It is forbidden to steal from a non-Jew. However once one has stolen, is there a mitzva of veheishiv es hagezelah (returning the stolen property), and is there a difference before yiush or after?

Answer:

As you note, it is forbidden to steal from a non-Jew, and if a person did steal from a non-Jew, he has an obligation to return the stolen property. This emerges from the reading of the Rambam and the Shulchan Aruch (Choshen Mishpat 359-360), who introduce that the prohibition of stealing applies even to stealing from a non-Jew, and proceed to explain that one who stole must return the lost property.

The Maharam Chaviv writes that the obligation to return stolen property is only rabbinic in nature.
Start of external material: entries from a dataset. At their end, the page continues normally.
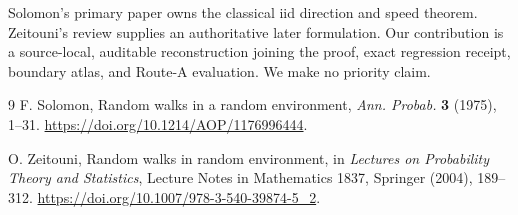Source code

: \documentclass[10pt]{article}
\theoremstyle{remark}
\begin{document}
Solomon's primary paper \cite{Solomon1975} owns the classical iid direction
and speed theorem.  Zeitouni's review \cite{Zeitouni2004} supplies an
authoritative later formulation.  Our contribution is a source-local,
auditable reconstruction joining the proof, exact regression receipt, boundary
atlas, and Route-A evaluation.  We make no priority claim.

\begin{thebibliography}{9}
F. Solomon,
Random walks in a random environment,
\emph{Ann. Probab.} \textbf{3} (1975), 1--31.
\url{https://doi.org/10.1214/AOP/1176996444}.

O. Zeitouni,
Random walks in random environment,
in \emph{Lectures on Probability Theory and Statistics},
Lecture Notes in Mathematics 1837, Springer (2004), 189--312.
\url{https://doi.org/10.1007/978-3-540-39874-5_2}.
\end{thebibliography}
\end{document}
However, others maintain that there is a Torah obligation to return the stolen property. The dispute is noted by the Sha’ar Hamelech (Gezeilah).

The Sha’ar Hamelech (Gezeilah 1:2) also notes a dispute concerning the question of yiush. According to the Yom Teru’ah (6a), after the non-Jew is meya’esh (loses hope of getting back the stolen property) there is no longer an obligation to return it, and this also emerges from the Shiltei Giborim (Sukkah, beginning of Lulav Ha-Gazul). However, the Sha’ar Hamelech explains that other rishonim dispute this position.

For the reasons above, and also for reasons of potential chilul Hashem, one should of course be sure to return any stolen property to its owner, Jewish or otherwise.